Friday, April 27, 2012

Japanese Internet Guide Part 8: Routers and Wireless

Unless you have been sleeping through the electronic revolution, you have probably heard that all the cool kids on the block are using wireless connections to access their net connection. While ISPs love to try in rope you into paying a monthly fee for renting their own wireless modems, you can easily save some cash and bring your own modem.

Renting Versus Buying
Many carriers and providers (see our past article about ISP terminology for details) like to try and trick you into renting a wireless router from them. While this may seem tempting at first, rental fees can be over 1000 yen a month which makes buying a basic router much more economical. The only foreseeable advantage to renting is that the carriers will generally do all the set up for you.

Despite the general lack of public wireless access points in Japan, there is a bounty of home-use wireless routers (musen roota 無線ルータ) to choose from at your local electronics store. However, as is usually the case, most wireless routers have instructions and software that is all in Japanese.

Ministry of Internal Affairs and Communications compliance mark (giteki 技適マーク)
With this in mind, you might be tempted to bring your own router. However, unless it has the above mark of official approval then your wireless device is technically not legal. Even if your router has FCC, Ofcom, or what ever your national certification of choice, unless its made with the Japanese market in mind then its technically off limits. However, some routers allow you to tweak your frequencies to make them Japan friendly. 

Setting Up Your Router
With minimal Japanese and basic home networking knowledge, you should be able to set up your own wireless router in no time.

The good news is that most routers in sold in big electronics stores have easy set-up software built into them that is compatible with most major fiber optic, DSL, and cable networks. In some case you need a separate CD, while other times the set up software is built into the router itself. All you will need is the user name (yuuza mei ユーザ名) and password (paasuwaado パースワード) sent to you by your provider.
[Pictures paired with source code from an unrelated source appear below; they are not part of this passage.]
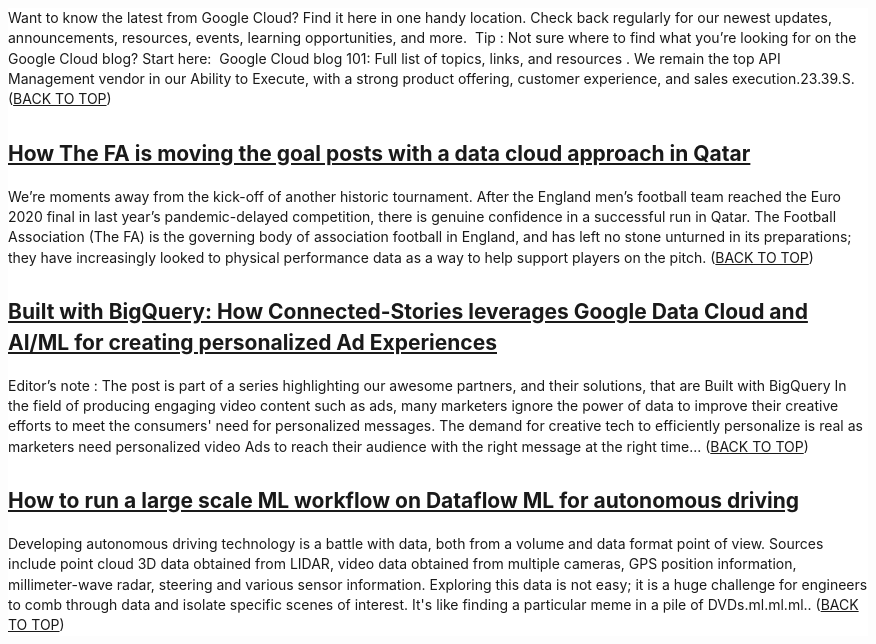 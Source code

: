 Want to know the latest from Google Cloud? Find it here in one handy location. Check back regularly for our newest updates, announcements, resources, events, learning opportunities, and more.  Tip : Not sure where to find what you’re looking for on the Google Cloud blog? Start here:  Google Cloud blog 101: Full list of topics, links, and resources . We remain the top API Management vendor in our Ability to Execute, with a strong product offering, customer experience, and sales execution.23.39.S.
 ([BACK TO TOP](#toc_3e1080aaa74cac63fa29feeeaa1ac226))


<a name="637e48c187e2b9c6691b4f959b681b6e" />

## [How The FA is moving the goal posts with a data cloud approach in Qatar](https://cloud.google.com/blog/products/data-analytics/how-data-science-is-supporting-england-in-qatar/)


We’re moments away from the kick-off of another historic tournament. After the England men’s football team reached the Euro 2020 final in last year’s pandemic-delayed competition, there is genuine confidence in a successful run in Qatar. The Football Association (The FA) is the governing body of association football in England, and has left no stone unturned in its preparations; they have increasingly looked to physical performance data as a way to help support players on the pitch.
 ([BACK TO TOP](#toc_637e48c187e2b9c6691b4f959b681b6e))


<a name="c99964234a12e514b8a9eacbe4e47c66" />

## [Built with BigQuery: How Connected-Stories leverages Google Data Cloud and AI/ML for creating personalized Ad Experiences](https://cloud.google.com/blog/products/data-analytics/how-connected-stories-is-using-google-data-cloud/)


Editor’s note : The post is part of a series highlighting our awesome partners, and their solutions, that are Built with BigQuery In the field of producing engaging video content such as ads, many marketers ignore the power of data to improve their creative efforts to meet the consumers&#39; need for personalized messages. The demand for creative tech to efficiently personalize is real as marketers need personalized video Ads to reach their audience with the right message at the right time...
 ([BACK TO TOP](#toc_c99964234a12e514b8a9eacbe4e47c66))


<a name="7efc26b0e1b98cc19eb20b291ae88c69" />

## [How to run a large scale ML workflow on Dataflow ML for autonomous driving](https://cloud.google.com/blog/products/ai-machine-learning/large-scale-autonomous-driving-data-preparation-with-dataflow-ml/)


Developing autonomous driving technology is a battle with data, both from a volume and data format point of view. Sources include point cloud 3D data obtained from LIDAR, video data obtained from multiple cameras, GPS position information, millimeter-wave radar, steering and various sensor information. Exploring this data is not easy; it is a huge challenge for engineers to comb through data and isolate specific scenes of interest. It&#39;s like finding a particular meme in a pile of DVDs.ml.ml.ml..
 ([BACK TO TOP](#toc_7efc26b0e1b98cc19eb20b291ae88c69))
If you opt to set up your router manually then use the following instructions:

  1. You need to know your router's IP address, which you can easily find using your computer's network properties or simply looking for the address in the manual (it usually starts with 192). Also, its a good idea to keep your computer hooked up to the router directly since not all routers allow for setup over wireless networks.
  2. Find out your router's defult user name password. This differs for ever router. For some it is simply something simple like "admin" or "user," while other have no password or user name at all. Since these are usually easy to guess, its advisable to change your router access info sooner or later.
  3. Once you have accessed the router, look for the connection property. Usually this is listed under under something like 接続 (setsuzoku "connection") or 設定 (setei "set-up).
  4. Once you find this, look for a drop down box or check box with multipe types of connections. If you are using NTT-based DSL or NTT based fiber optics, then you need to look for an option called PPPoE (Point-to-Point Protocol Over Ethernet). While not all provider/carriers use this protocol, it is by far the most popular means of authenticating internet connections in Japan.
  5. After selecting PPPoE, you need to enter your user name and password from your provider. In the case of DSL and NTT-based fiber optics, user names usually look like an email address. Make sure you enter the info before and after the @ mark when typing in your user name. Passwords are usually a jumble of letters and numbers but make sure to mind the upper and lower case characters when typing.
  6. All that is left is hitting "connect" and making sure your connection is up and running. It is recommend that you also put on wireless security (WPA-- Wi-fi Protected Access) to provent any eves dropping or unauthorized network use.
That wasn't so hard, right? If language is tripping you up then ask friends who have experience setting up your internet or get a Japanese speaker to help you out. 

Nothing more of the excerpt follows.